Assigned task: Find the string "cell" in the data, and copy out each line that has it.

Provided data:
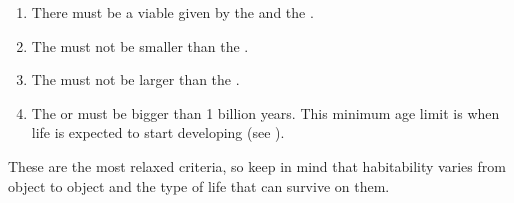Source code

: \documentclass[letterpaper,10pt,english]{sphinxmanual}
\begin{document}
\begin{enumerate}
%
\item {} 
\sphinxAtStartPar
There must be a viable {\hyperref[\detokenize{quantities/habitability/habitable_zones/average_habitable_zone:id1}]{}} given by the {\hyperref[\detokenize{quantities/insolation_models/relaxed_minimum_limit:id1}]{}} and the {\hyperref[\detokenize{quantities/insolation_models/relaxed_maximum_limit:id1}]{}}.

\item {} 
\sphinxAtStartPar
The {\hyperref[\detokenize{quantities/insolation_models/relaxed_maximum_limit:id1}]{}} must not be smaller than the {\hyperref[\detokenize{quantities/children_orbit_limits/inner_orbit_limit:id1}]{}}.

\item {} 
\sphinxAtStartPar
The {\hyperref[\detokenize{quantities/insolation_models/relaxed_minimum_limit:id1}]{}} must not be larger than the {\hyperref[\detokenize{quantities/children_orbit_limits/outer_orbit_limit:id1}]{}}.

\item {} 
\sphinxAtStartPar
The {\hyperref[\detokenize{quantities/life/lifetime:id1}]{}} or {\hyperref[\detokenize{quantities/life/age:id1}]{}}  must be bigger than 1 billion years. This minimum age limit is when life is expected to start developing (see ).

\end{enumerate}

\sphinxAtStartPar
These are the most relaxed criteria, so keep in mind that habitability varies
from object to object and the type of life that can survive on them.
\end{document}
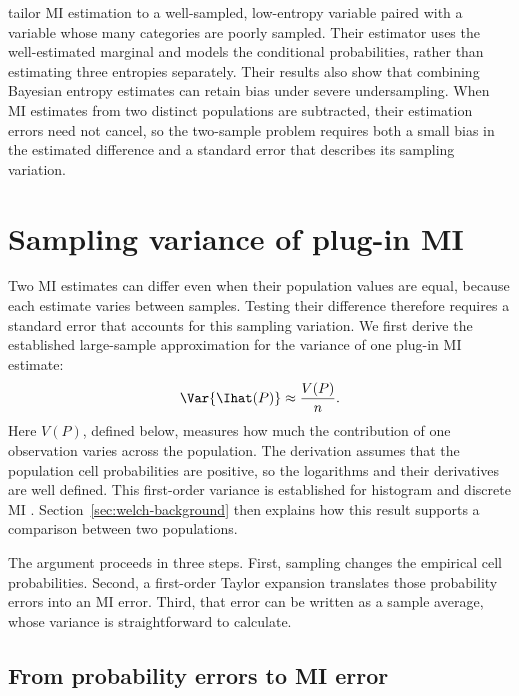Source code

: \citet{hernandez2019} tailor MI estimation to a well-sampled, low-entropy
variable paired with a variable whose many categories are poorly sampled.
Their estimator uses the well-estimated marginal and models the conditional
probabilities, rather than estimating three entropies separately. Their results also
show that combining Bayesian entropy estimates can retain bias under severe
undersampling. When MI estimates from two distinct populations are
subtracted, their estimation errors need not cancel, so the two-sample problem
requires both a small bias in the estimated difference and a standard error
that describes its sampling variation.

\allowdisplaybreaks[0]
\section{Sampling variance of plug-in MI}
\label{sec:first-order-mi-background}

Two MI estimates can differ even when their population values are equal,
because each estimate varies between samples. Testing their difference
therefore requires a standard error that accounts for this sampling
variation. We first derive the established large-sample approximation
for the variance of one plug-in MI estimate:
\begin{equation}
  \Var\{\Ihat(P)\}\approx\frac{V(P)}{n}.
  \label{eq:first-order-mi-var-background}
\end{equation}
Here \(V(P)\), defined below, measures how much the contribution of one
observation varies across the population. The derivation assumes that the
population cell probabilities are positive, so the logarithms and their
derivatives are well defined. This first-order variance is established for
histogram and discrete MI \citep{moddemeijer1989,brillinger2004}.
Section~\ref{sec:welch-background} then explains how this result supports
a comparison between two populations.

The argument proceeds in three steps. First, sampling changes the empirical
cell probabilities. Second, a first-order Taylor expansion translates those
probability errors into an MI error. Third, that error can be written as a
sample average, whose variance is straightforward to calculate.

\subsection{From probability errors to MI error}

Result for this exercise:
population cell probabilities are positive, so the logarithms and their
cell probabilities. Second, a first-order Taylor expansion translates those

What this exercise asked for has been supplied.